Google Customized Search Engines to Harness The Wisdom of Experts?

Back in October, 2006, Google announced on the Official Google Blog that they were enabling people to create their own custom search engines.

If you asked yourself why they were doing this, and how it might provide benefits to individual site owners, searchers as a whole, and Google itself, there are some answers that came out yesterday at the US Patent Office…

Google has published a series of five new patent applications on “programmable search engines,” with Ramanthan V. Guha listed as the inventor on the patents (his name was also on the announcement linked to above on the Google Blog). From reading through the patent filings, I’m thinking that it’s safe to assume that the “programmable search engines” described are Google’s custom search engines, though the applications may describe aspects that may differ somewhat or may not have been fully developed yet.

Ramanathan Guha is listed as the sole inventor on these documents, and he has an interesting history. He joined Google in May of 2005, and had been a principle scientist for Apple Computer and for Netscape, a Co-founder and the CTO of Epinions, one of the developers of the RDF Site Summary (RSS) 0.9 standards, and has a rich resume of other accomplishments.

These are the patent filings covering the programmable search engines published this week:

The easiest way to learn about the features of Google’s custom search engines is to create one or two, so I’m not going to go into depth describing what the patent filings say about those. The sections involving the background of the invention are pretty interesting, though. I’m going to summarize parts of those to see if they can provide us with some insight into why these were developed and offered by Google.

Search as an unchangeable black box

We’re told that work on information retrieval systems mainly is focused upon improving search result quality, and is typically is measured in terms of how precise those results are, and how many results are recalled. While there may be other quantifiable ways to measure performance, those are two of the main goals.

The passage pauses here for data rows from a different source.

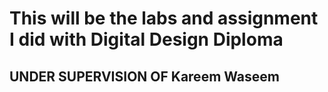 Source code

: # This will be the labs and assignment I did with Digital Design Diploma
## UNDER SUPERVISION OF Kareem Waseem
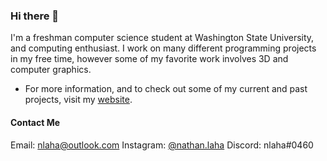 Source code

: ### Hi there 👋
I'm a freshman computer science student at Washington State University, and computing enthusiast. I work on many different programming projects in my free time, however some of my favorite work involves 3D and computer graphics.

- For more information, and to check out some of my current and past projects, visit my [website](https://nlaha.com).

#### Contact Me
Email: [nlaha@outlook.com](mailto:nlaha@outlook.com)
Instagram: [@nathan.laha](https://instagram.com/nathan.laha)
Discord: nlaha#0460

Techniques used by Web search engines involve designs which encompass basic indexing algorithms and representation of documents, query analysis and modification, relevance ranking and results presentation, and many other methods. However they function, the processes search engines use are controlled internally, and can’t be changed by outside entities.

In other words, search engines operate as black boxes, receiving and processing queries using complex and preprogrammed algorithms and models which rank relevance to provide and order search results. Even if parts of the process are known, the search engine will only operate according to those algorithms and models.

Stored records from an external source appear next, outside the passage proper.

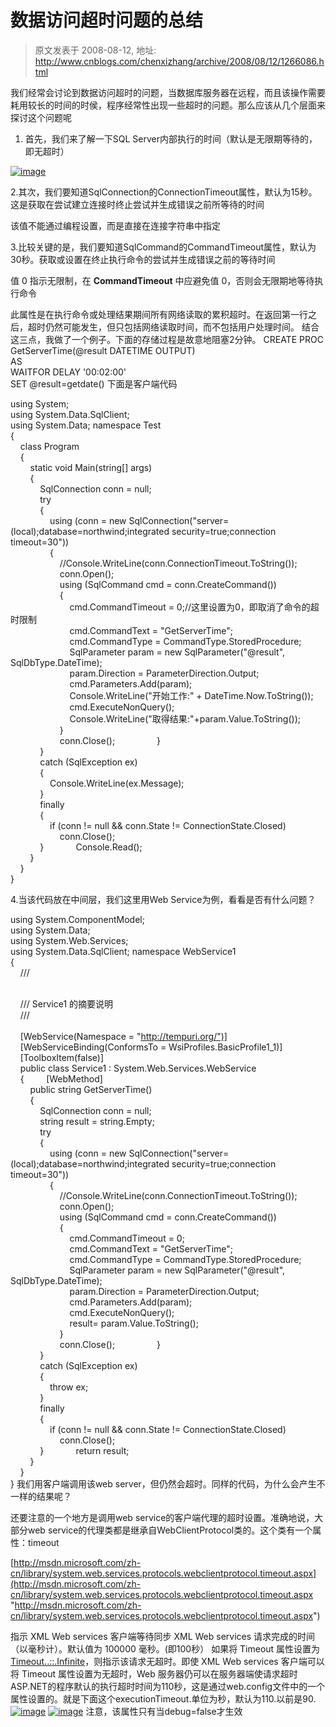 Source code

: # 数据访问超时问题的总结 
> 原文发表于 2008-08-12, 地址: http://www.cnblogs.com/chenxizhang/archive/2008/08/12/1266086.html 


我们经常会讨论到数据访问超时的问题，当数据库服务器在远程，而且该操作需要耗用较长的时间的时侯，程序经常性出现一些超时的问题。那么应该从几个层面来探讨这个问题呢

 1. 首先，我们来了解一下SQL Server内部执行的时间（默认是无限期等待的，即无超时）

 [![image](http://www.cnblogs.com/images/cnblogs_com/chenxizhang/WindowsLiveWriter/cdfed65742f1_E023/image_thumb.png)](http://www.cnblogs.com/images/cnblogs_com/chenxizhang/WindowsLiveWriter/cdfed65742f1_E023/image_2.png) 

 2.其次，我们要知道SqlConnection的ConnectionTimeout属性，默认为15秒。这是获取在尝试建立连接时终止尝试并生成错误之前所等待的时间

 该值不能通过编程设置，而是直接在连接字符串中指定

 3.比较关键的是，我们要知道SqlCommand的CommandTimeout属性，默认为30秒。获取或设置在终止执行命令的尝试并生成错误之前的等待时间

 值 0 指示无限制，在 **CommandTimeout** 中应避免值 0，否则会无限期地等待执行命令

 此属性是在执行命令或处理结果期间所有网络读取的累积超时。在返回第一行之后，超时仍然可能发生，但只包括网络读取时间，而不包括用户处理时间。 结合这三点，我做了一个例子。下面的存储过程是故意地阻塞2分钟。 CREATE PROC GetServerTime(@result DATETIME OUTPUT)  
AS  
WAITFOR DELAY '00:02:00'  
SET @result=getdate() 下面是客户端代码

 using System;  
using System.Data.SqlClient;  
using System.Data; namespace Test  
{  
    class Program  
    {  
        static void Main(string[] args)  
        {  
            SqlConnection conn = null;  
            try  
            {  
                using (conn = new SqlConnection("server=(local);database=northwind;integrated security=true;connection timeout=30"))  
                {  
                    //Console.WriteLine(conn.ConnectionTimeout.ToString());  
                    conn.Open();  
                    using (SqlCommand cmd = conn.CreateCommand())  
                    {  
                        cmd.CommandTimeout = 0;//这里设置为0，即取消了命令的超时限制  
                        cmd.CommandText = "GetServerTime";  
                        cmd.CommandType = CommandType.StoredProcedure;  
                        SqlParameter param = new SqlParameter("@result", SqlDbType.DateTime);  
                        param.Direction = ParameterDirection.Output;  
                        cmd.Parameters.Add(param);  
                        Console.WriteLine("开始工作:" + DateTime.Now.ToString());  
                        cmd.ExecuteNonQuery();  
                        Console.WriteLine("取得结果:"+param.Value.ToString());  
                    }  
                    conn.Close();                 }  
            }  
            catch (SqlException ex)  
            {  
                Console.WriteLine(ex.Message);  
            }  
            finally  
            {  
                if (conn != null && conn.State != ConnectionState.Closed)  
                    conn.Close();  
            }             Console.Read();  
        }  
    }  
}  

 4.当该代码放在中间层，我们这里用Web Service为例，看看是否有什么问题？

 using System.ComponentModel;  
using System.Data;  
using System.Web.Services;  
using System.Data.SqlClient; namespace WebService1  
{  
    /// <summary>  
    /// Service1 的摘要说明  
    /// </summary>  
    [WebService(Namespace = "<http://tempuri.org/")]>  
    [WebServiceBinding(ConformsTo = WsiProfiles.BasicProfile1\_1)]  
    [ToolboxItem(false)]  
    public class Service1 : System.Web.Services.WebService  
    {         [WebMethod]  
        public string GetServerTime()  
        {  
            SqlConnection conn = null;  
            string result = string.Empty;  
            try  
            {  
                using (conn = new SqlConnection("server=(local);database=northwind;integrated security=true;connection timeout=30"))  
                {  
                    //Console.WriteLine(conn.ConnectionTimeout.ToString());                     conn.Open();  
                    using (SqlCommand cmd = conn.CreateCommand())  
                    {  
                        cmd.CommandTimeout = 0;  
                        cmd.CommandText = "GetServerTime";  
                        cmd.CommandType = CommandType.StoredProcedure;  
                        SqlParameter param = new SqlParameter("@result", SqlDbType.DateTime);  
                        param.Direction = ParameterDirection.Output;  
                        cmd.Parameters.Add(param);  
                        cmd.ExecuteNonQuery();  
                        result= param.Value.ToString();  
                    }  
                    conn.Close();                 }  
            }  
            catch (SqlException ex)  
            {  
                throw ex;  
            }  
            finally  
            {  
                if (conn != null && conn.State != ConnectionState.Closed)  
                    conn.Close();  
            }             return result;  
        }  
    }  
} 我们用客户端调用该web server，但仍然会超时。同样的代码，为什么会产生不一样的结果呢？

 还要注意的一个地方是调用web service的客户端代理的超时设置。准确地说，大部分web service的代理类都是继承自WebClientProtocol类的。这个类有一个属性：timeout

 [http://msdn.microsoft.com/zh-cn/library/system.web.services.protocols.webclientprotocol.timeout.aspx](http://msdn.microsoft.com/zh-cn/library/system.web.services.protocols.webclientprotocol.timeout.aspx "http://msdn.microsoft.com/zh-cn/library/system.web.services.protocols.webclientprotocol.timeout.aspx")

 指示 XML Web services 客户端等待同步 XML Web services 请求完成的时间（以毫秒计）。默认值为 100000 毫秒。(即100秒） 如果将 Timeout 属性设置为 [Timeout..::.Infinite](http://msdn.microsoft.com/zh-cn/library/system.threading.timeout.infinite.aspx)，则指示该请求无超时。即使 XML Web services 客户端可以将 Timeout 属性设置为无超时，Web 服务器仍可以在服务器端使请求超时   ASP.NET的程序默认的执行超时时间为110秒，这是通过web.config文件中的一个属性设置的。就是下面这个executionTimeout.单位为秒，默认为110.以前是90. [![image](http://www.cnblogs.com/images/cnblogs_com/chenxizhang/WindowsLiveWriter/cdfed65742f1_E023/image_thumb_2.png)](http://www.cnblogs.com/images/cnblogs_com/chenxizhang/WindowsLiveWriter/cdfed65742f1_E023/image_6.png) [![image](http://www.cnblogs.com/images/cnblogs_com/chenxizhang/WindowsLiveWriter/cdfed65742f1_E023/image_thumb_3.png)](http://www.cnblogs.com/images/cnblogs_com/chenxizhang/WindowsLiveWriter/cdfed65742f1_E023/image_8.png) 注意，该属性只有当debug=false才生效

Difficulties with User Intent

The relevance of search results depend upon a user’s search intent: why they are searching and why do they need the information? Two different people using the same query may be looking for completely different answers.

Attempts to solve this problem are often based upon relatively weak indicators, such as static user preferences, or predefined ways of refining queries, often amounting to educated guesses of user interest based on the query terms. These approaches can fail because of the highly variable nature of intent and situational facts that query terms may not clearly indicate.

Context and Informational Needs

The patent filing presents an example of a search using the query “Canon Digital Rebel.”

Does a searcher looking for that term want to buy the camera, or do they own it and want technical support, are they comparing it with other cameras, or may they be interested in learning how to use it?

Those situational facts, and a searcher’s information need cannot be reliably determined by either analysis of query terms, or by looking at previously stored preference data about the user.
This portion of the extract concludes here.